◆ **WORK INSTRUCTION**
Restate each record below word for word, skipping images.

◆ **GIVEN RECORDS**

=== Begin Enclosure ===

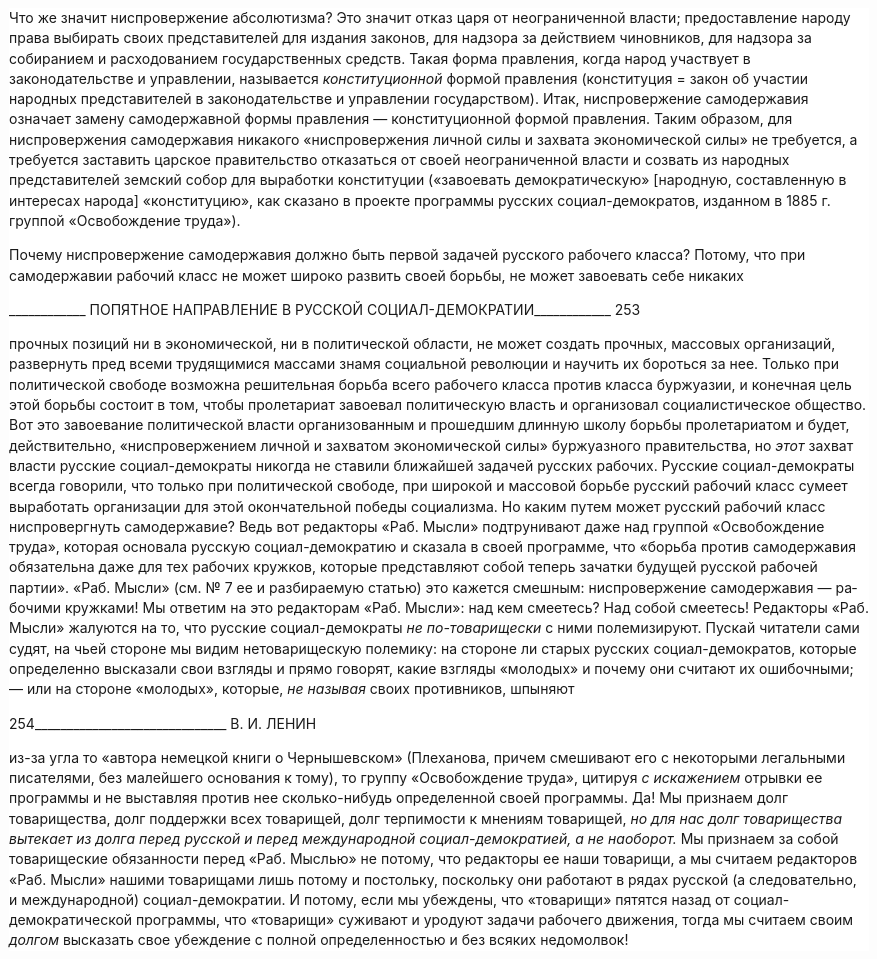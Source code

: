 Что же значит ниспровержение абсолютизма? Это значит отказ царя от неограни­ченной власти; предоставление народу права выбирать своих представителей для изда­ния законов, для надзора за действием чиновников, для надзора за собиранием и расхо­дованием государственных средств. Такая форма правления, когда народ участвует в законодательстве и управлении, называется _конституционной_ формой правления (кон­ституция = закон об участии народных представителей в законодательстве и управле­нии государством). Итак, ниспровержение самодержавия означает замену самодержав­ной формы правления — конституционной формой правления. Таким образом, для ниспровержения самодержавия никакого «ниспровержения личной силы и захвата эко­номической силы» не требуется, а требуется заставить царское правительство отказать­ся от своей неограниченной власти и созвать из народных представителей земский со­бор для выработки конституции («завоевать демократическую» [народную, составлен­ную в интересах народа] «конституцию», как сказано в проекте программы русских со­циал-демократов, изданном в 1885 г. группой «Освобождение труда»).

Почему ниспровержение самодержавия должно быть первой задачей русского рабо­чего класса? Потому, что при самодержавии рабочий класс не может широко развить своей борьбы, не может завоевать себе никаких

  

____________ ПОПЯТНОЕ НАПРАВЛЕНИЕ В РУССКОЙ СОЦИАЛ-ДЕМОКРАТИИ____________ 253

прочных позиций ни в экономической, ни в политической области, не может создать прочных, массовых организаций, развернуть пред всеми трудящимися массами знамя социальной революции и научить их бороться за нее. Только при политической свободе возможна решительная борьба всего рабочего класса против класса буржуазии, и ко­нечная цель этой борьбы состоит в том, чтобы пролетариат завоевал политическую власть и организовал социалистическое общество. Вот это завоевание политической власти организованным и прошедшим длинную школу борьбы пролетариатом и будет, действительно, «ниспровержением личной и захватом экономической силы» буржуаз­ного правительства, но _этот_ захват власти русские социал-демократы никогда не ста­вили ближайшей задачей русских рабочих. Русские социал-демократы всегда говорили, что только при политической свободе, при широкой и массовой борьбе русский рабо­чий класс сумеет выработать организации для этой окончательной победы социализма. Но каким путем может русский рабочий класс ниспровергнуть самодержавие? Ведь вот редакторы «Раб. Мысли» подтрунивают даже над группой «Освобождение труда», которая основала русскую социал-демократию и сказала в своей программе, что «борь­ба против самодержавия обязательна даже для тех рабочих кружков, которые представ­ляют собой теперь зачатки будущей русской рабочей партии». «Раб. Мысли» (см. № 7 ее и разбираемую статью) это кажется смешным: ниспровержение самодержавия — ра­бочими кружками! Мы ответим на это редакторам «Раб. Мысли»: над кем смеетесь? Над собой смеетесь! Редакторы «Раб. Мысли» жалуются на то, что русские социал-демократы _не по-товарищески_ с ними полемизируют. Пускай читатели сами судят, на чьей стороне мы видим нетоварищескую полемику: на стороне ли старых русских со­циал-демократов, которые определенно высказали свои взгляды и прямо говорят, какие взгляды «молодых» и почему они считают их ошибочными; — или на стороне «моло­дых», которые, _не называя_ своих противников, шпыняют

  

254______________________________ В. И. ЛЕНИН

из-за угла то «автора немецкой книги о Чернышевском» (Плеханова, причем смешива­ют его с некоторыми легальными писателями, без малейшего основания к тому), то группу «Освобождение труда», цитируя _с искажением_ отрывки ее программы и не вы­ставляя против нее сколько-нибудь определенной своей программы. Да! Мы признаем долг товарищества, долг поддержки всех товарищей, долг терпимости к мнениям това­рищей, _но для нас долг товарищества вытекает из долга перед русской и перед меж­дународной социал-демократией, а не наоборот._ Мы признаем за собой товарищеские обязанности перед «Раб. Мыслью» не потому, что редакторы ее наши товарищи, а мы считаем редакторов «Раб. Мысли» нашими товарищами лишь потому и постольку, по­скольку они работают в рядах русской (а следовательно, и международной) социал-демократии. И потому, если мы убеждены, что «товарищи» пятятся назад от социал-демократической программы, что «товарищи» суживают и уродуют задачи рабочего движения, тогда мы считаем своим _долгом_ высказать свое убеждение с полной опреде­ленностью и без всяких недомолвок!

=== End Enclosure ===

◆ **EXERCISE ANSWER**
Source code

: Что же значит ниспровержение абсолютизма? Это значит отказ царя от неограни­ченной власти; предоставление народу права выбирать своих представителей для изда­ния законов, для надзора за действием чиновников, для надзора за собиранием и расхо­дованием государственных средств. Такая форма правления, когда народ участвует в законодательстве и управлении, называется _конституционной_ формой правления (кон­ституция = закон об участии народных представителей в законодательстве и управле­нии государством). Итак, ниспровержение самодержавия означает замену самодержав­ной формы правления — конституционной формой правления. Таким образом, для ниспровержения самодержавия никакого «ниспровержения личной силы и захвата эко­номической силы» не требуется, а требуется заставить царское правительство отказать­ся от своей неограниченной власти и созвать из народных представителей земский со­бор для выработки конституции («завоевать демократическую» [народную, составлен­ную в интересах народа] «конституцию», как сказано в проекте программы русских со­циал-демократов, изданном в 1885 г. группой «Освобождение труда»).

Почему ниспровержение самодержавия должно быть первой задачей русского рабо­чего класса? Потому, что при самодержавии рабочий класс не может широко развить своей борьбы, не может завоевать себе никаких

  

____________ ПОПЯТНОЕ НАПРАВЛЕНИЕ В РУССКОЙ СОЦИАЛ-ДЕМОКРАТИИ____________ 253

прочных позиций ни в экономической, ни в политической области, не может создать прочных, массовых организаций, развернуть пред всеми трудящимися массами знамя социальной революции и научить их бороться за нее. Только при политической свободе возможна решительная борьба всего рабочего класса против класса буржуазии, и ко­нечная цель этой борьбы состоит в том, чтобы пролетариат завоевал политическую власть и организовал социалистическое общество. Вот это завоевание политической власти организованным и прошедшим длинную школу борьбы пролетариатом и будет, действительно, «ниспровержением личной и захватом экономической силы» буржуаз­ного правительства, но _этот_ захват власти русские социал-демократы никогда не ста­вили ближайшей задачей русских рабочих. Русские социал-демократы всегда говорили, что только при политической свободе, при широкой и массовой борьбе русский рабо­чий класс сумеет выработать организации для этой окончательной победы социализма. Но каким путем может русский рабочий класс ниспровергнуть самодержавие? Ведь вот редакторы «Раб. Мысли» подтрунивают даже над группой «Освобождение труда», которая основала русскую социал-демократию и сказала в своей программе, что «борь­ба против самодержавия обязательна даже для тех рабочих кружков, которые представ­ляют собой теперь зачатки будущей русской рабочей партии». «Раб. Мысли» (см. № 7 ее и разбираемую статью) это кажется смешным: ниспровержение самодержавия — ра­бочими кружками! Мы ответим на это редакторам «Раб. Мысли»: над кем смеетесь? Над собой смеетесь! Редакторы «Раб. Мысли» жалуются на то, что русские социал-демократы _не по-товарищески_ с ними полемизируют. Пускай читатели сами судят, на чьей стороне мы видим нетоварищескую полемику: на стороне ли старых русских со­циал-демократов, которые определенно высказали свои взгляды и прямо говорят, какие взгляды «молодых» и почему они считают их ошибочными; — или на стороне «моло­дых», которые, _не называя_ своих противников, шпыняют

  

254______________________________ В. И. ЛЕНИН

из-за угла то «автора немецкой книги о Чернышевском» (Плеханова, причем смешива­ют его с некоторыми легальными писателями, без малейшего основания к тому), то группу «Освобождение труда», цитируя _с искажением_ отрывки ее программы и не вы­ставляя против нее сколько-нибудь определенной своей программы. Да! Мы признаем долг товарищества, долг поддержки всех товарищей, долг терпимости к мнениям това­рищей, _но для нас долг товарищества вытекает из долга перед русской и перед меж­дународной социал-демократией, а не наоборот._ Мы признаем за собой товарищеские обязанности перед «Раб. Мыслью» не потому, что редакторы ее наши товарищи, а мы считаем редакторов «Раб. Мысли» нашими товарищами лишь потому и постольку, по­скольку они работают в рядах русской (а следовательно, и международной) социал-демократии. И потому, если мы убеждены, что «товарищи» пятятся назад от социал-демократической программы, что «товарищи» суживают и уродуют задачи рабочего движения, тогда мы считаем своим _долгом_ высказать свое убеждение с полной опреде­ленностью и без всяких недомолвок!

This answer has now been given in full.